(Beginning of Supplied records)
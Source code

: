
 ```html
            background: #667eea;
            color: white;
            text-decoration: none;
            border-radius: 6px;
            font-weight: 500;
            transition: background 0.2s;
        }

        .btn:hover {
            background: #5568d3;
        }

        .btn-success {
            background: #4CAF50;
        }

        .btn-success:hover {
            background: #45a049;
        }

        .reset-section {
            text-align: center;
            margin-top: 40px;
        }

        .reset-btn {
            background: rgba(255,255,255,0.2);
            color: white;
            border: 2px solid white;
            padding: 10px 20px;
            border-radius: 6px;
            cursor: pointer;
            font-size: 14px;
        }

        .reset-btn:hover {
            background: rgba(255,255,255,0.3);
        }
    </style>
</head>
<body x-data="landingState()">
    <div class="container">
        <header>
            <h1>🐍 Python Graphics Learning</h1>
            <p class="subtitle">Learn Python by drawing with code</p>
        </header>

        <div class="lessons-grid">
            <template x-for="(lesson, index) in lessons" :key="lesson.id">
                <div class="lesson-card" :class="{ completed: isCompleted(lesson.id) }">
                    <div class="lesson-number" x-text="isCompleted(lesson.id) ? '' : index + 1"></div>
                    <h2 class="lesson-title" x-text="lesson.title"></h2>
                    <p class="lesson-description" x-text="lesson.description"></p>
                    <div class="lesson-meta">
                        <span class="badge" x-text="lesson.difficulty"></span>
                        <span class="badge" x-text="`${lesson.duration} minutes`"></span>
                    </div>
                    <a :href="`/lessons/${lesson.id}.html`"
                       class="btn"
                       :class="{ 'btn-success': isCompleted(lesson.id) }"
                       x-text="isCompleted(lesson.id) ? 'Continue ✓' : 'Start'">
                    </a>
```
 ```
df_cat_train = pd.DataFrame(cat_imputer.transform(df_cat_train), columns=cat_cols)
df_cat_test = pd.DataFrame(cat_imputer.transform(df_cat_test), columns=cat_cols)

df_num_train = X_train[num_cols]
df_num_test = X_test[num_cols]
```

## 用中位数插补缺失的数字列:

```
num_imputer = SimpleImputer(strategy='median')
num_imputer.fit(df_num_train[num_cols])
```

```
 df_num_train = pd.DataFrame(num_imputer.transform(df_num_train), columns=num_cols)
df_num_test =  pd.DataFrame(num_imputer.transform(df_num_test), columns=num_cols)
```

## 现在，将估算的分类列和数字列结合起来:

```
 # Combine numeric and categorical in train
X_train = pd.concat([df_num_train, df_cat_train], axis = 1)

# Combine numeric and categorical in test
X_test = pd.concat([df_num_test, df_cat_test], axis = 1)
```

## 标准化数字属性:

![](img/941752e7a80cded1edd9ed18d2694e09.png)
(End of Supplied records)
• _Problem description_
In the entries above, some lines may contain the string "columns"; report how many, without additional comment.

• _Result for this task_
4